2023-11-09 16:52 ET - News Release

Ms. Linda McCurdy reports

K-BRO REPORTS Q3 RESULTS WITH RECORD REVENUE AND EBITDA

K-Bro Linen Inc. today released its Q3 2023 financial and operating results.

Q3 2023 financial and operating highlights

  • Consolidated revenue increased 18.0 per cent compared with Q3 2022, with health care revenue having increased by 9.2 per cent and hospitality revenue by 30.1 per cent.
  • EBITDA (earnings before interest, taxes, depreciation and amortization) increased in the third quarter of 2023 by $6.7-million to $17.7-million compared with $11.0-million over the comparable 2022 period, a 60.5-per-cent increase.
  • EBITDA margin increased to 20.4 per cent from 15.0 per cent in the comparable period.
  • Net earnings in the third quarter of 2023 increased by $4.2-million to $6.7-million compared with $2.5-million in the comparative period of 2022, and as a percentage of revenue increased by 4.3 per cent to 7.7 per cent.
  • For the third quarter of 2023, K-Bro declared dividends of 30 cents per common share.
  • Long-term debt at the end of Q3 2023 was $55.2-million compared with $45.2-million at the end of fiscal 2022, with the acquisition of Paranet having been completed in early March.
  • K-Bro has repurchased and cancelled 102,828 shares year-to-date under the normal course issuer bid announced May 15, 2023.

Linda McCurdy, president and chief executive officer of K-Bro, commented that: "I'm pleased with our strong third quarter results, with record revenue and EBITDA. Throughout the pandemic, we have worked hard to meet the changing needs of our customers while managing the impact of inflation, volatile energy prices and local labour market shortages. Our third quarter results highlight the resilience of our business model and responsiveness of our team.

"Consistent with the first half of the year, we saw continued growth in health care revenue and significant growth in hospitality revenue as business and leisure travel volumes have returned. In the third quarter, the improvement in EBITDA margins was in line with our expectations and reflects our disciplined approach to managing operations, combined with price increases that we have secured to offset inflation-related costs. Going forward, we expect EBITDA margins to follow historical seasonal trends.

"On Nov. 1, we announced the acquisition of Villeray, enhancing K-Bro's position within the attractive Montreal market. As part of the transaction, K-Bro will close its Granby facility and consolidate existing volumes into Villeray. Villeray's modern plant is strategically located in close proximity to customers, and we are investing to expand capacity, consolidate volumes, enhance operating efficiency, reduce fixed costs and support significant growth opportunities.

"As we emerge from the pandemic, we are excited about our outlook. On May 15, we announced a normal course issuer bid and have repurchased 102,828 shares to date. We have been refocusing on strategic acquisitions, such as Paranet and Villeray, and have an active M&A pipeline and remain well positioned from a balance sheet and liquidity perspective and will continue to be disciplined as we evaluate acquisitions."
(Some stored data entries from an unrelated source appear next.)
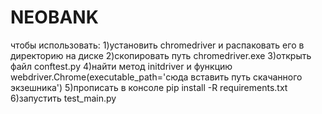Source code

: # NEOBANK
чтобы использовать:
1)установить chromedriver и распаковать его в директорию на диске
2)скопировать путь chromedriver.exe
3)открыть файл conftest.py
4)найти метод initdriver и функцию webdriver.Chrome(executable_path='сюда вставить путь скачанного экзешника')
5)прописать в консоле pip install -R requirements.txt
6)запустить test_main.py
Highlights and significant events for fiscal 2023

Acquisition of Villeray

On Nov. 1, 2023, the corporation announced the closing of a share purchase agreement to acquire all the assets of Buanderie Villeray and its affiliate Buanderie La Relance (together Villeray), a private laundry and linen services company incorporated in Canada and operating in Montreal, Que., in the health care and hospitality markets. The total consideration is $11.5-million plus a potential earnout of $1-million, subject to fair value considerations, working capital adjustments and completion of the related purchase price accounting. K-Bro will invest a further $5-million in capital expenditures to expand capacity and enhance operational efficiencies. As part of the transaction, K-Bro will close its Granby facility and consolidate its volumes into Villeray. The acquisition will be accounted for using the acquisition method, whereby the purchase consideration will be allocated to the net assets acquired. The purchase price will be satisfied by drawing down on the corporation's revolving credit facility.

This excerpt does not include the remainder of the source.